__ASSIGNMENT__. Only one stretch of the data below is wanted: the lines from the one with "what you dream." through the one with "V1.0 - The first", repeated exactly.

[Saved data entries]
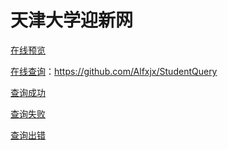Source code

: # 天津大学迎新网

[在线预览](https://alfxjx.github.io/tju_yingxin/)

[在线查询](https://alfxjx.github.io/StudentQuery/)：https://github.com/Alfxjx/StudentQuery

[查询成功](https://alfxjx.github.io/tju_yingxin/success.html)

[查询失败](https://alfxjx.github.io/tju_yingxin/fail.html)

[查询出错](https://alfxjx.github.io/tju_yingxin/error.html)

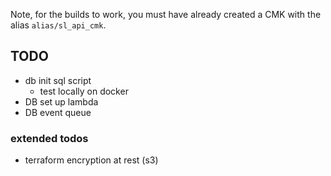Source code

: 
Note, for the builds to work, you must have already created a CMK with the alias `alias/sl_api_cmk`.

## TODO

* db init sql script
    * test locally on docker
* DB set up lambda
* DB event queue 

### extended todos

* terraform encryption at rest (s3) 
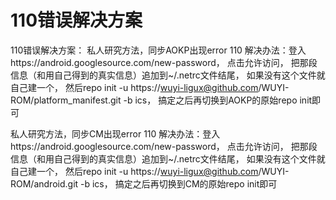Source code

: 110错误解决方案
=========

110错误解决方案：
私人研究方法，同步AOKP出现error 110 
解决办法：登入https://android.googlesource.com/new-password，
点击允许访问， 
把那段信息（<userName>和<password>用自己得到的真实信息）追加到~/.netrc文件结尾，
如果没有这个文件就自己建一个，
然后repo init -u https://wuyi-ligux@github.com/WUYI-ROM/platform_manifest.git -b ics，
搞定之后再切换到AOKP的原始repo init即可


私人研究方法，同步CM出现error 110 
解决办法：登入https://android.googlesource.com/new-password，
点击允许访问， 
把那段信息（<userName>和<password>用自己得到的真实信息）追加到~/.netrc文件结尾，
如果没有这个文件就自己建一个，
然后repo init -u https://wuyi-ligux@github.com/WUYI-ROM/android.git -b ics，
搞定之后再切换到CM的原始repo init即可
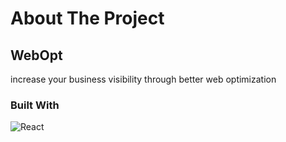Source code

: # About The Project
## WebOpt
increase your business visibility through better web optimization
### Built With
![React](https://img.shields.io/badge/-React-black?style=flat-square&logo=react)
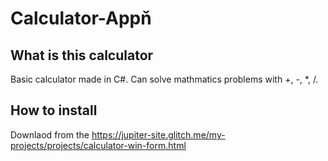 # Calculator-Appň
## What is this calculator
Basic calculator made in C#. Can solve mathmatics problems with +, -, *, /.
## How to install
Downlaod from the https://jupiter-site.glitch.me/my-projects/projects/calculator-win-form.html
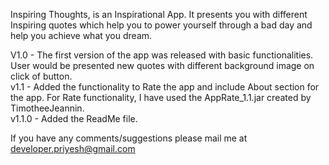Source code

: Inspiring Thoughts, is an Inspirational App. It presents you with different Inspiring quotes which help you to power yourself through a bad day and help you achieve what you dream. 

V1.0 - The first version of the app was released with basic functionalities. User would be presented new quotes with different background image on click of button. <br/>
v1.1 - Added the functionality to Rate the app and include About section for the app. For Rate functionality, I have used the AppRate_1.1.jar created by TimotheeJeannin. <br/>
v1.1.0 - Added the ReadMe file.<br/>

If you have any comments/suggestions please mail me at developer.priyesh@gmail.com
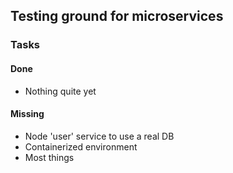 ## Testing ground for microservices

### Tasks

#### Done
* Nothing quite yet

#### Missing
* Node 'user' service to use a real DB
* Containerized environment
* Most things
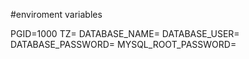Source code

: #enviroment variables

PGID=1000
TZ=
DATABASE_NAME=
DATABASE_USER=
DATABASE_PASSWORD=
MYSQL_ROOT_PASSWORD=
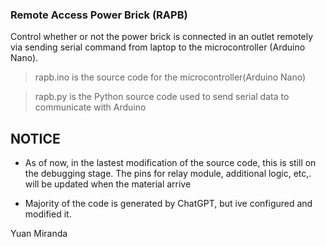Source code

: ### Remote Access Power Brick (RAPB)
Control whether or not the power brick is connected in an outlet remotely via sending serial command from laptop to the microcontroller (Arduino Nano).

> rapb.ino  is the source code for the microcontroller(Arduino Nano)

> rapb.py   is the Python source code used to send serial data to communicate with Arduino

## NOTICE
- As of now, in the lastest modification of the source code, this is still on the debugging stage. The pins for relay module, additional logic, etc,. will be updated when the material arrive

- Majority of the code is generated by ChatGPT, but ive configured and modified it.

Yuan Miranda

__COMPLETED EXERCISE__.
: Inspiring Thoughts, is an Inspirational App. It presents you with different Inspiring quotes which help you to power yourself through a bad day and help you achieve what you dream. 

V1.0 - The first version of the app was released with basic functionalities. User would be presented new quotes with different background image on click of button. <br/>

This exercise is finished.